> _Task brief_: Which lines in the listing below contain "个工作线程"? Copy each of them.

===== Excerpted data =====

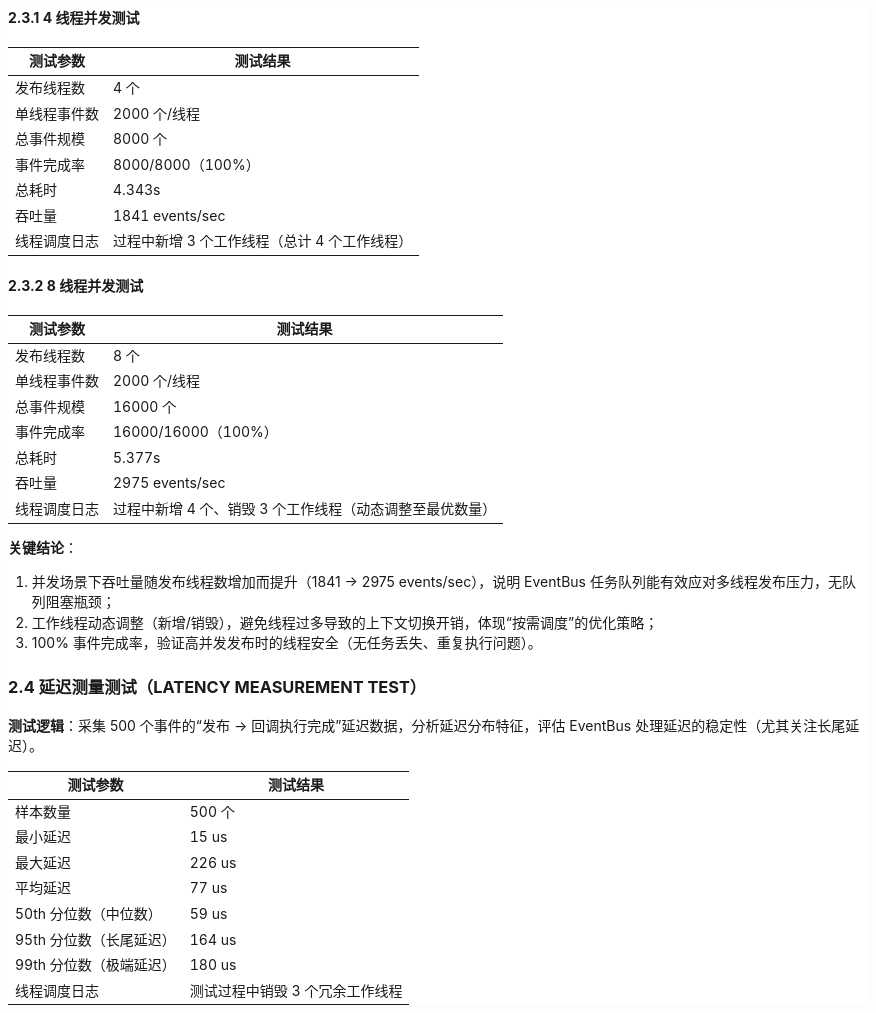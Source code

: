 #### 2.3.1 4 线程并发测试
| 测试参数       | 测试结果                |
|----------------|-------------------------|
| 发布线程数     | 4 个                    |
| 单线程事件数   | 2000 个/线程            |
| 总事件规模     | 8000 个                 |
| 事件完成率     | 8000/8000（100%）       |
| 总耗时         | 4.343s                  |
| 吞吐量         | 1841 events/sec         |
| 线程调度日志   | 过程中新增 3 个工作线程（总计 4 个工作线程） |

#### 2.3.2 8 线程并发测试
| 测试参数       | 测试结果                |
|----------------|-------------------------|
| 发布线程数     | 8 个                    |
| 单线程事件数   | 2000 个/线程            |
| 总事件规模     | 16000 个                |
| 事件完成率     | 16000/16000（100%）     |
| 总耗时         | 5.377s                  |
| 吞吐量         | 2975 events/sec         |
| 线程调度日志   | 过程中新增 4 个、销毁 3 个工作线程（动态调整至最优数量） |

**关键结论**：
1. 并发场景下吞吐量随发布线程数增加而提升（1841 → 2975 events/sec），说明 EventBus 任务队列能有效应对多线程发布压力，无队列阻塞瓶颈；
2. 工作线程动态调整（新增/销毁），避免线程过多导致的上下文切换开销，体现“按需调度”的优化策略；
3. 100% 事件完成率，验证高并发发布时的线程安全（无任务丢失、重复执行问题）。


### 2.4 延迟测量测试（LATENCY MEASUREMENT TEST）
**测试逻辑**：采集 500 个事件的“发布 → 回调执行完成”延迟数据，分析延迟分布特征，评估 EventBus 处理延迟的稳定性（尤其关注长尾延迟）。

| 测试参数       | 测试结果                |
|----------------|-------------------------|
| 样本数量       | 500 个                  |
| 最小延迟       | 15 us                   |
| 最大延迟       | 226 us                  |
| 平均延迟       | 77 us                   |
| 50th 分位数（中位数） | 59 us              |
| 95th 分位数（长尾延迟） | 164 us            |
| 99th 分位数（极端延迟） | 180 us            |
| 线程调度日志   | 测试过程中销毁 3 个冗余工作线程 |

=====
===== Excerpted data =====

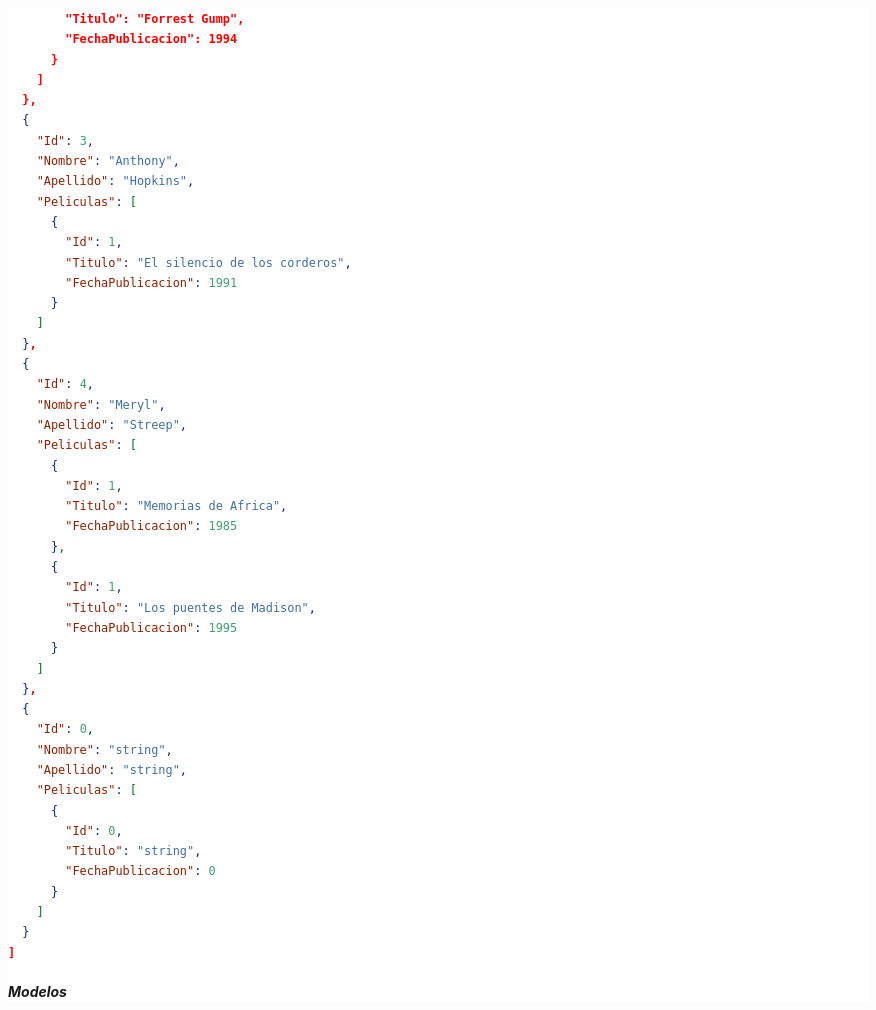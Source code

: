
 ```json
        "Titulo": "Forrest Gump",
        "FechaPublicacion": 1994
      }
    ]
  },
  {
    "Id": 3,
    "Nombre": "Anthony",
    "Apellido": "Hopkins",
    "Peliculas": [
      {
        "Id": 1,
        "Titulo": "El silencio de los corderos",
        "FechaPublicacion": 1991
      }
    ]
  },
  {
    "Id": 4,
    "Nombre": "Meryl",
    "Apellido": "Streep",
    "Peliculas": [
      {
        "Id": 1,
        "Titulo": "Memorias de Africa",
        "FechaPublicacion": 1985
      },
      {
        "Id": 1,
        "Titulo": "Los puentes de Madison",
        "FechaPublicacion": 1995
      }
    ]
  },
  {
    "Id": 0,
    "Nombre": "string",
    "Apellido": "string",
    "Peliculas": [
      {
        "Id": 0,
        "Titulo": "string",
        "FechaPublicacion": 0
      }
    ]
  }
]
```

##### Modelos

=====
===== Excerpted data =====

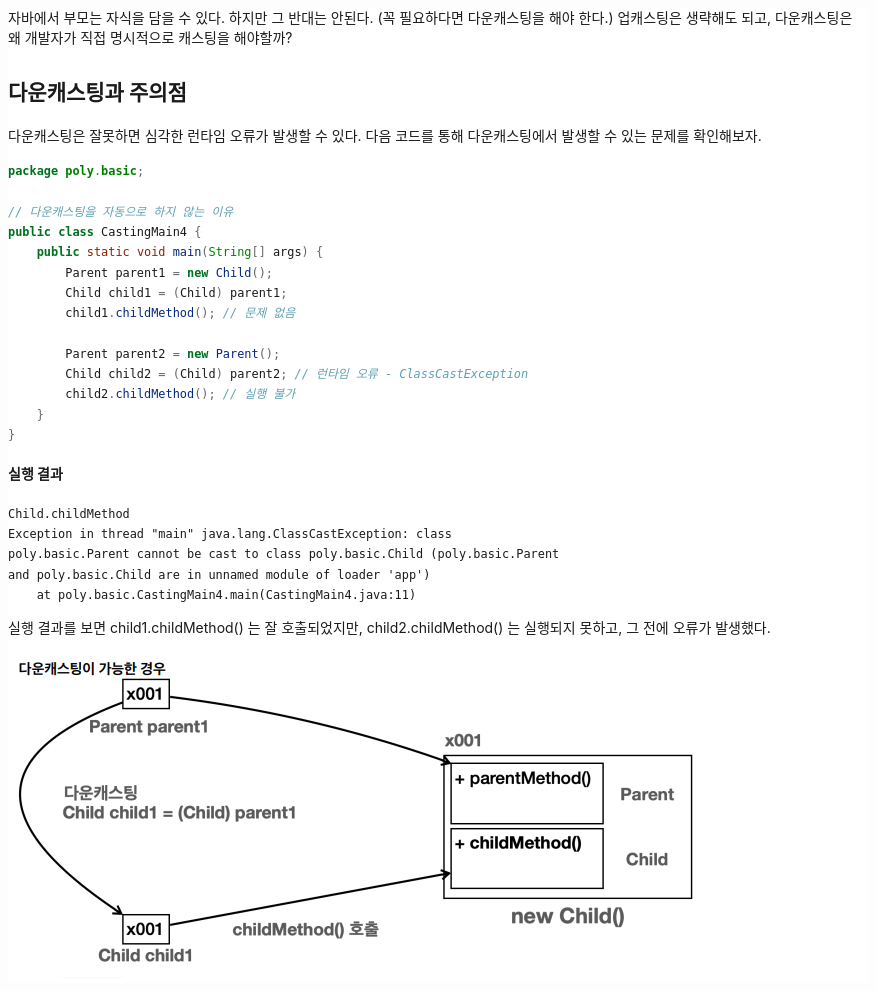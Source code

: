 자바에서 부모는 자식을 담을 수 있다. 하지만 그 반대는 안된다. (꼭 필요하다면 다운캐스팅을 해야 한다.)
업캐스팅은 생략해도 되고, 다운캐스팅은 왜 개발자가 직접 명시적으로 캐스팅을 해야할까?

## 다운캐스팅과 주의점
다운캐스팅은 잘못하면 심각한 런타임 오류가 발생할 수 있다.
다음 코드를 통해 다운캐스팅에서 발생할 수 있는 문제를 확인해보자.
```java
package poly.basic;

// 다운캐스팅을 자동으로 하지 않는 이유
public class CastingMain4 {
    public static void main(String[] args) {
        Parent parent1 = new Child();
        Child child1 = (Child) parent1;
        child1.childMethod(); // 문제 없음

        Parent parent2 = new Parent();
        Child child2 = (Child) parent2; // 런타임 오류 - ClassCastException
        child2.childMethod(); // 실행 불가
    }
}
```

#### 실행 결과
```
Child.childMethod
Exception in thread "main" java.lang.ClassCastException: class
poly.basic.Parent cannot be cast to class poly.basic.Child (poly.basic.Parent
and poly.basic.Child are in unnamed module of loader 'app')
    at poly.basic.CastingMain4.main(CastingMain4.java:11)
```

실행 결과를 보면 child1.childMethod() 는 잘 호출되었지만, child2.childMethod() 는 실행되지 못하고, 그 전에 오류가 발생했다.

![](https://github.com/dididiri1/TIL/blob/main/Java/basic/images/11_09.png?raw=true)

=====

> _Response area_:
| 线程调度日志   | 过程中新增 3 个工作线程（总计 4 个工作线程） |
| 线程调度日志   | 过程中新增 4 个、销毁 3 个工作线程（动态调整至最优数量） |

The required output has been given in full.